## [Try it]
Apart from the pictures, every record here must be copied word for word.

· · · · ·

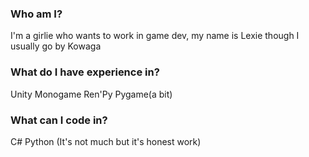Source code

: ### Who am I?
I'm a girlie who wants to work in game dev, my name is Lexie though I usually go by Kowaga
### What do I have experience in?
Unity
Monogame
Ren'Py
Pygame(a bit)
### What can I code in?
C#
Python
(It's not much but it's honest work)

· · · · ·

## [Task result]
Source code

: ### Who am I?
I'm a girlie who wants to work in game dev, my name is Lexie though I usually go by Kowaga
### What do I have experience in?
Unity
Monogame
Ren'Py
Pygame(a bit)
### What can I code in?
C#
Python
(It's not much but it's honest work)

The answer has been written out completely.